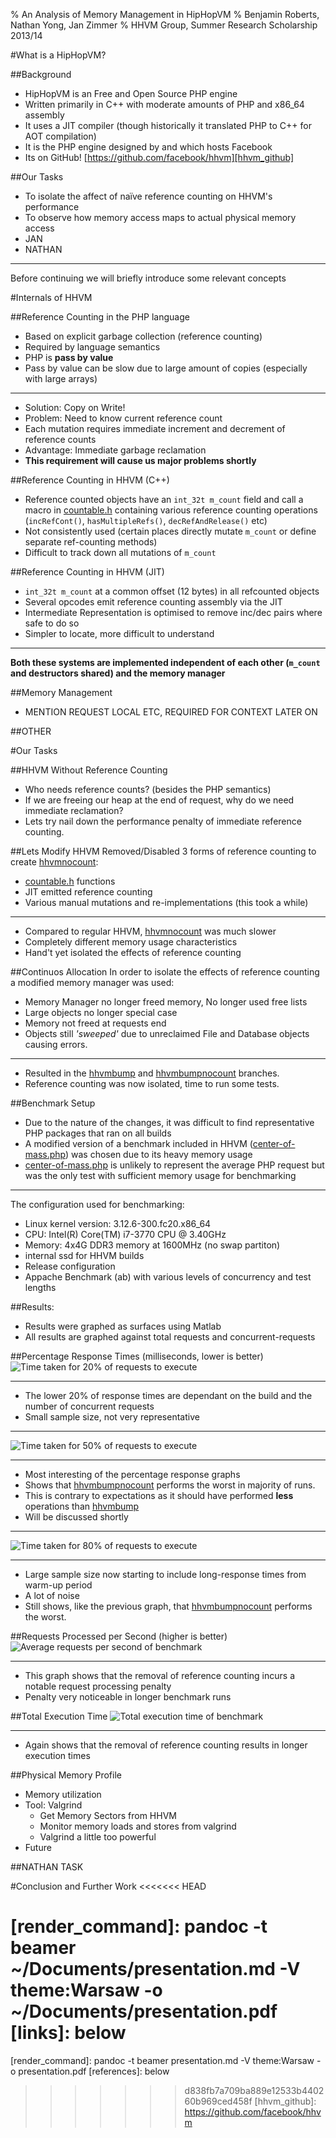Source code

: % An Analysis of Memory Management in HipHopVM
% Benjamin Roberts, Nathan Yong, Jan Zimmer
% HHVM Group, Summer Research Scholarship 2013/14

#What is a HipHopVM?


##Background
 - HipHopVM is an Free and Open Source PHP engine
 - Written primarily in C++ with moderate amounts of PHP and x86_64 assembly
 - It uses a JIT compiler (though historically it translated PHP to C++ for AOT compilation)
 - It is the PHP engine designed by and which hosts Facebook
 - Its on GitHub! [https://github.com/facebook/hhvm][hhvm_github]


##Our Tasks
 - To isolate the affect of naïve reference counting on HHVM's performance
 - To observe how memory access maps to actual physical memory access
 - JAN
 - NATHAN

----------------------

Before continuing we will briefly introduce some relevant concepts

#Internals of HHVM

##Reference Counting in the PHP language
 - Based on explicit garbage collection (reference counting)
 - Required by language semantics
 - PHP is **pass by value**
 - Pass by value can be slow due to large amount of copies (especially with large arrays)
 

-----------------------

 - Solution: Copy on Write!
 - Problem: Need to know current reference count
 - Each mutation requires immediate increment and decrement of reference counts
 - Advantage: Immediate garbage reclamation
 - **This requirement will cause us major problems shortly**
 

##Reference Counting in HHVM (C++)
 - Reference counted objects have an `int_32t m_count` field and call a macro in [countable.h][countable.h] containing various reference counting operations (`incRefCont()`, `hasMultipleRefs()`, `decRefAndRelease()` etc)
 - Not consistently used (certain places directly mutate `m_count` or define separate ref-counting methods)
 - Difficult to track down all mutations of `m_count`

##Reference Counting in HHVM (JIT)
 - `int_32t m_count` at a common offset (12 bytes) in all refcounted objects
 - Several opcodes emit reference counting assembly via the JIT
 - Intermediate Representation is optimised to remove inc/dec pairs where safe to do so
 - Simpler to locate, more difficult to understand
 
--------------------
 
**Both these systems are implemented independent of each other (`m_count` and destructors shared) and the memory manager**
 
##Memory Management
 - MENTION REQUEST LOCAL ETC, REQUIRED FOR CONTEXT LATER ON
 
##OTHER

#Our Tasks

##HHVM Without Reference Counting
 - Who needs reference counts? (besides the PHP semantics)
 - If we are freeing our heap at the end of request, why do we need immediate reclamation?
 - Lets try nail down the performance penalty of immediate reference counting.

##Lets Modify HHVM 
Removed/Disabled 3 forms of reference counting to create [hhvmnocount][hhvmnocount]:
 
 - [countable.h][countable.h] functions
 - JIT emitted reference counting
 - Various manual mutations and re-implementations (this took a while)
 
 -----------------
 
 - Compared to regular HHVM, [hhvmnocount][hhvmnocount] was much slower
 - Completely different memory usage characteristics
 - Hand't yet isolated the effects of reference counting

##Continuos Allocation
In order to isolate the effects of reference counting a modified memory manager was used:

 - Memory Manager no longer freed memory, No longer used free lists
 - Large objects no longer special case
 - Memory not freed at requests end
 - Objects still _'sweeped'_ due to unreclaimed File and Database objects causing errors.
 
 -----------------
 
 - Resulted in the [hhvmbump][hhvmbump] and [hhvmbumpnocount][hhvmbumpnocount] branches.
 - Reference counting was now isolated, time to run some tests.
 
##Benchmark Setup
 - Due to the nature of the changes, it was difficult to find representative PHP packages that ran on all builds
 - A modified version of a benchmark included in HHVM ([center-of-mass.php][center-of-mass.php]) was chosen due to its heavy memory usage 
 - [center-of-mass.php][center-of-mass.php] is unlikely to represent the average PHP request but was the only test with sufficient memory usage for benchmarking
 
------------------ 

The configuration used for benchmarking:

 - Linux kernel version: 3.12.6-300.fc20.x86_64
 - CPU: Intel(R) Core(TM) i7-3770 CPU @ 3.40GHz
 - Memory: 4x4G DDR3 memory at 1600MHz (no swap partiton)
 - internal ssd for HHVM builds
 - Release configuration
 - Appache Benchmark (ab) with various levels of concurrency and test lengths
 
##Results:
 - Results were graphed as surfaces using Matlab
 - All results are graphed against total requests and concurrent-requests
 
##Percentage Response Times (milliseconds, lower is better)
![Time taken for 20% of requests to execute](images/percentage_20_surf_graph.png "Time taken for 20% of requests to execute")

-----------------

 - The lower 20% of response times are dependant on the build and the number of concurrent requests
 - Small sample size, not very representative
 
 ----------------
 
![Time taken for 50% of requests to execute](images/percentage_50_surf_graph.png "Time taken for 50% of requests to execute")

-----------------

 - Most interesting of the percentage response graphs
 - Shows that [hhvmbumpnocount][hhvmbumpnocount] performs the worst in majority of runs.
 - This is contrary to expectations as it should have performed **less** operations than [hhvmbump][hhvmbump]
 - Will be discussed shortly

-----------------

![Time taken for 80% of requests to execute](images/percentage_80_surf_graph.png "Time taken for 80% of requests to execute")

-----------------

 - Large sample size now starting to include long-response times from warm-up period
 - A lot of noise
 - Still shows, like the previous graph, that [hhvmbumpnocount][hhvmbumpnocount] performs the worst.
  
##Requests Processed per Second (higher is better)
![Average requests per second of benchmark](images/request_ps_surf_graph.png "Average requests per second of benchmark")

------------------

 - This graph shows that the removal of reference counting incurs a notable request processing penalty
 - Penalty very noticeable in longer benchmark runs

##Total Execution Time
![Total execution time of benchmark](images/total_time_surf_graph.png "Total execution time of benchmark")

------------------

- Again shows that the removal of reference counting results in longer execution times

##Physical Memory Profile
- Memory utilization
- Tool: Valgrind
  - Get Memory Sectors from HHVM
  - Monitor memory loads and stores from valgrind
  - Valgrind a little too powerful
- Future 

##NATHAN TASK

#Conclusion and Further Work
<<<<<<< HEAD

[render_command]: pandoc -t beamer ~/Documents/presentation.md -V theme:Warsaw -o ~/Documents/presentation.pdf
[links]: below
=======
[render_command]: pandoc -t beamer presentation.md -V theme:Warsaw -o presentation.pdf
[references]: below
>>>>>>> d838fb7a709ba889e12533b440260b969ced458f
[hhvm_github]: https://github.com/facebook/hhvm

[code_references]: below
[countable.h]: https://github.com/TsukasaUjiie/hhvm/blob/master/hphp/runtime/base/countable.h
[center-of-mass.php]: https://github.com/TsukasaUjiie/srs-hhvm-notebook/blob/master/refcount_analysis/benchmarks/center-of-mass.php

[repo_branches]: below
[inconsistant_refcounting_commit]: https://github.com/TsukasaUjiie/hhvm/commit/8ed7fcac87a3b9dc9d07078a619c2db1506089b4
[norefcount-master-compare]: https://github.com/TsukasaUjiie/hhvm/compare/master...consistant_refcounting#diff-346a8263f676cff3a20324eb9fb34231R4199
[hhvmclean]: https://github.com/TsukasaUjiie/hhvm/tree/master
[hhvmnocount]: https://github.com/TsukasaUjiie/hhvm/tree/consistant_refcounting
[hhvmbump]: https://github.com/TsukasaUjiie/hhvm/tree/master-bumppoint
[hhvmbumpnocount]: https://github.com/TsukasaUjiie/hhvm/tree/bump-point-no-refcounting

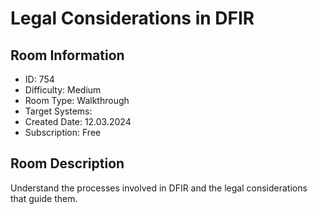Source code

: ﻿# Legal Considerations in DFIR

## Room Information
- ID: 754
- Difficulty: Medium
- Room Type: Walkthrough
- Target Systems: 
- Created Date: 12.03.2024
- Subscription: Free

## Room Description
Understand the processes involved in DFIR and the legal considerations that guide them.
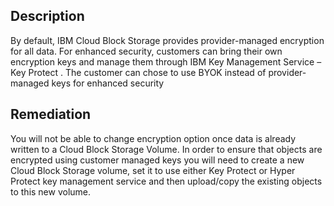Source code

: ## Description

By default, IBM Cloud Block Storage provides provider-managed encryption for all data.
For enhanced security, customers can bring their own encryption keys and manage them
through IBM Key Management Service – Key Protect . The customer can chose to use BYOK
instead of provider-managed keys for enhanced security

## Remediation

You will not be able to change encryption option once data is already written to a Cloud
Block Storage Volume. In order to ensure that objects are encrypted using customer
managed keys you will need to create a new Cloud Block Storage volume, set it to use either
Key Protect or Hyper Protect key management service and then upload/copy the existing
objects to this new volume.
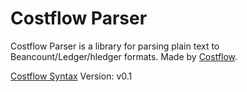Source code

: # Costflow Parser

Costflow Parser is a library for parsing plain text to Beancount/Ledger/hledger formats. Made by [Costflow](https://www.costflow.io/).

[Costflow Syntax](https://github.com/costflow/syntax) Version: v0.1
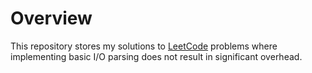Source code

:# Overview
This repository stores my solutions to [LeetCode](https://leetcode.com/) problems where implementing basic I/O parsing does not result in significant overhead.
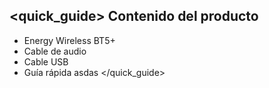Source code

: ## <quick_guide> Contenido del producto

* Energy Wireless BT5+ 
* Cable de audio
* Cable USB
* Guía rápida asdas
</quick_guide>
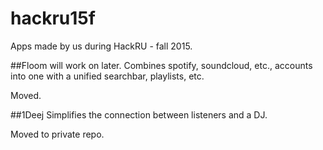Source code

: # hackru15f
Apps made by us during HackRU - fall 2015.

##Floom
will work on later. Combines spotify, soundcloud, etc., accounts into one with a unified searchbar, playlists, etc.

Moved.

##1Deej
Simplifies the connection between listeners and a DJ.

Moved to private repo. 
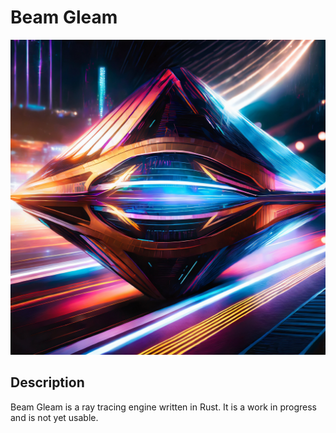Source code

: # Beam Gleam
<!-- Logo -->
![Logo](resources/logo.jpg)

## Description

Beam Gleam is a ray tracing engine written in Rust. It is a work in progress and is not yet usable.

• _PROMPT_
In the listing above, find the line containing "- JIT emitted reference counting" and the line containing "- Large objects no longer special case", then quote both, plus every line between them, exactly as written.

• _OUTPUT FOR THIS EXERCISE_
 - JIT emitted reference counting
 - Various manual mutations and re-implementations (this took a while)
 
 -----------------
 
 - Compared to regular HHVM, [hhvmnocount][hhvmnocount] was much slower
 - Completely different memory usage characteristics
 - Hand't yet isolated the effects of reference counting

##Continuos Allocation
In order to isolate the effects of reference counting a modified memory manager was used:

 - Memory Manager no longer freed memory, No longer used free lists
 - Large objects no longer special case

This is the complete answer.